3181 Intravenous Amiodarone: An Uncommon Culprit of Reversible Hyper-Acute Liver Injury

Abstract

INTRODUCTION: Amiodarone is a commonly used anti-arrhythmic agent and it is important that physicians are familiar with the toxicity profile. We are reporting a case of intravenous (IV) amiodarone induced hyper-acute liver injury. CASE DESCRIPTION/METHODS: 62-year-old man with history of atrial fibrillation, non-ischemic cardiomyopathy and tobacco abuse, was admitted with atrial fibrillation and rapid ventricular response related to medication non-adherence. Patient was given IV amiodarone (total of 1050 mg) over 24-hour period, following which patient developed marked elevation of aspartate aminotransferase/AST (4021 U/L) and alanine aminotransferase/ALT (3000 U/L) with mild elevation of alkaline phosphatase/ALP (218 U/L) and total bilirubin (2.0 mg/dL).
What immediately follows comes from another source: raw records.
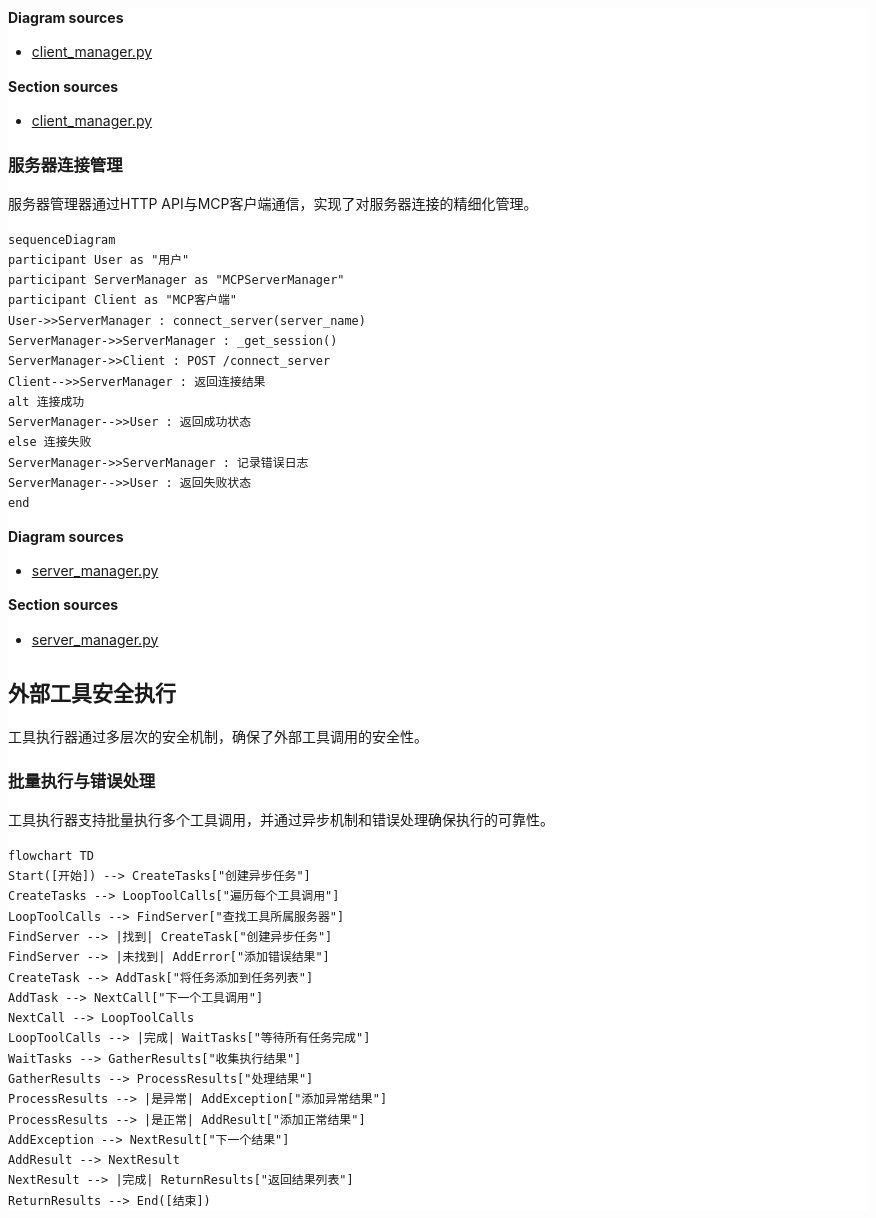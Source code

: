 **Diagram sources**
- [client_manager.py](file://mag/app/services/mcp/client_manager.py#L25-L150)

**Section sources**
- [client_manager.py](file://mag/app/services/mcp/client_manager.py#L25-L150)

### 服务器连接管理

服务器管理器通过HTTP API与MCP客户端通信，实现了对服务器连接的精细化管理。

```mermaid
sequenceDiagram
participant User as "用户"
participant ServerManager as "MCPServerManager"
participant Client as "MCP客户端"
User->>ServerManager : connect_server(server_name)
ServerManager->>ServerManager : _get_session()
ServerManager->>Client : POST /connect_server
Client-->>ServerManager : 返回连接结果
alt 连接成功
ServerManager-->>User : 返回成功状态
else 连接失败
ServerManager->>ServerManager : 记录错误日志
ServerManager-->>User : 返回失败状态
end
```

**Diagram sources**
- [server_manager.py](file://mag/app/services/mcp/server_manager.py#L50-L80)

**Section sources**
- [server_manager.py](file://mag/app/services/mcp/server_manager.py#L50-L80)

## 外部工具安全执行

工具执行器通过多层次的安全机制，确保了外部工具调用的安全性。

### 批量执行与错误处理

工具执行器支持批量执行多个工具调用，并通过异步机制和错误处理确保执行的可靠性。

```mermaid
flowchart TD
Start([开始]) --> CreateTasks["创建异步任务"]
CreateTasks --> LoopToolCalls["遍历每个工具调用"]
LoopToolCalls --> FindServer["查找工具所属服务器"]
FindServer --> |找到| CreateTask["创建异步任务"]
FindServer --> |未找到| AddError["添加错误结果"]
CreateTask --> AddTask["将任务添加到任务列表"]
AddTask --> NextCall["下一个工具调用"]
NextCall --> LoopToolCalls
LoopToolCalls --> |完成| WaitTasks["等待所有任务完成"]
WaitTasks --> GatherResults["收集执行结果"]
GatherResults --> ProcessResults["处理结果"]
ProcessResults --> |是异常| AddException["添加异常结果"]
ProcessResults --> |是正常| AddResult["添加正常结果"]
AddException --> NextResult["下一个结果"]
AddResult --> NextResult
NextResult --> |完成| ReturnResults["返回结果列表"]
ReturnResults --> End([结束])
```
International Normalized Ratio (INR) - 5.3. Viral hepatitis panel, acetaminophen and drug toxicology screen - negative. Ceruloplasmin – normal. Ultrasound abdomen – normal liver and CBD diameter 4 mm. Portal venous duplex – no thrombosis. Patient denied use of over the counter medications or herbal supplements. No hypotensive episodes or evidence of cardiogenic shock. Due to the temporal relationship between the use of intravenous amiodarone and the development of liver injury, amiodarone-induced liver injury was suspected. Amiodarone was immediately discontinued and patient was given IV N-acetylcysteine (NAC). 24 hours later, AST fell by 50% to 2167 U/L. Liver enzymes continued to decrease and on day 4 (day of discharge), AST and ALT levels were 212 U/L and 929 U/L. After the liver enzymes normalized, our patient was started on oral amiodarone without recurrence of liver injury. DISCUSSION: IV amiodarone is typically used as a short-term therapy for various arrhythmias and is primarily eliminated by biliary excretion. Acute hepatitis due to parenteral therapy is extremely rare and can develop within 1 day of administration. Amiodarone should be immediately discontinued in those cases. The different mechanisms suspected to cause acute liver toxicity due to IV amiodarone are ischemic liver injury due to relative hypotension, hypersensitivity reaction, toxicity of the vehicle (polysorbate-80), and idiosyncratic toxicity. Limited evidence is available about the use of NAC in amiodarone induced liver injury.